Vivian Hsiun was employed on the basis of a detailed and thorough Employment Agreement, whereby all of her inventions and other product of her employment are owned by the employer. After the ’788 Patent application was filed, of which she is listed as one of three joint inventors, Ms. Hsiun declined to sign the PTO’s form of assignment document. This lapse was discovered by the defendants during this litigation, and the defendants moved to dismiss for lack of standing to enforce the patent. The district court granted the motion and the panel majority agrees, finding sua sponte that Ms. Hsiun owns one-third of the ’788 Patent.

However, the .Employment Agreement placed ownership of the employee’s inventions with the employer.
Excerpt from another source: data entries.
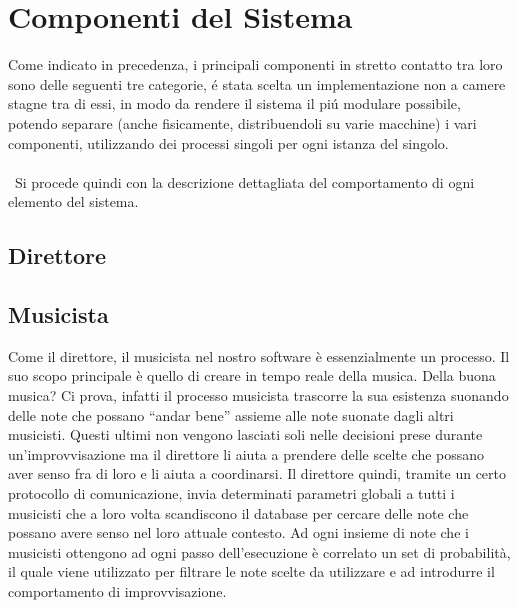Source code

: \section{Componenti del Sistema}
Come indicato in precedenza, i principali componenti in stretto contatto
tra loro sono delle seguenti tre categorie, \'e stata scelta un implementazione
non a camere stagne tra di essi, in modo da rendere il sistema il pi\'u modulare
possibile, potendo separare (anche fisicamente, distribuendoli su varie macchine)
i vari componenti, utilizzando dei processi singoli per ogni istanza del singolo.\\\
\\\
Si procede quindi con la descrizione dettagliata del comportamento di ogni
elemento del sistema.

\subsection{Direttore}

\subsection{Musicista}
Come il direttore, il musicista nel nostro software è essenzialmente un processo. Il suo scopo principale è quello di creare in tempo reale della musica. Della buona musica? Ci prova, infatti il processo musicista trascorre la sua esistenza suonando delle note che possano ``andar bene'' assieme alle note suonate dagli altri musicisti. Questi ultimi non vengono lasciati soli nelle decisioni prese durante un'improvvisazione ma il direttore li aiuta a prendere delle scelte che possano aver senso fra di loro e li aiuta a coordinarsi. Il direttore quindi, tramite un certo protocollo di comunicazione, invia determinati parametri globali a tutti i musicisti che a loro volta scandiscono il database per cercare delle note che possano avere senso nel loro attuale contesto. Ad ogni insieme di note che i musicisti ottengono ad ogni passo dell'esecuzione è correlato un set di probabilità, il quale viene utilizzato per filtrare le note scelte da utilizzare e ad introdurre il comportamento di improvvisazione.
In view of the Employment Agreement, a separate assignment document is not necessary to confirm that the employee has no ownership of the ’788 Patent. Nor has the employee asserted any such ownership.

Discussion

The Employment Agreement contains several provisions concerning ownership of inventions made by Ms. Hsiun during her employment, as follows:

1.

Section 2.b provides that all inventions made during employment will be disclosed and held in trust and assigned to the Company

Agreement Section 2.b obligates Ms. Hsiun to disclose and to assign all her right, title, and interest in all inventions that she makes while employed by the Company:

2.b. Inventions and Original Works Assigned to the Company. I agree that I ■will- promptly-make'full written disclosure to the Company, will hold in trust for the sole right and benefit of the Company, and will assign to the Company all my right, title, and interest in and to any and all inventions, original works of authorship, developments, improvements or trade secrets which I may solely or jointly conceive or develop or reduce to practice, or cause to be conceived or developed or reduced to practice, during the period of time I am in the employ of the Company. ...

Empl. Agmt., J.A. 258. On Ms. Hsiun’s refusal to sign the PTO’s standard assignment form, the PTO accepted the Employment Agreement as showing ownership by the employer. Ms. Hsiun .did not object to the procedures in the PTO, and the face of the patent lists AVC Technology, Inc. as “Assignee.” Ms. Hsiun did not object, and has never asserted any ownership interest in the ’788 Patent.

2.

Section 2.c states that invention records are the property of the Company

In conformity with the other provisions on ownership of inventions made by Ms. Hsiun during her employment, the Employment Agreement provides that all invention records are the property of the employer:

2.c. Maintenance of Records. I agree to keep and maintain adequate and current written records of all inventions and original works of. authorship made by me (solely or jointly with others) during the term of my employment with the Company. The records, will .be in the form of notes, sketches, drawings, and any other' format that may be specified by the. Company. The records will be available to and remain the sole property of the Company at all times.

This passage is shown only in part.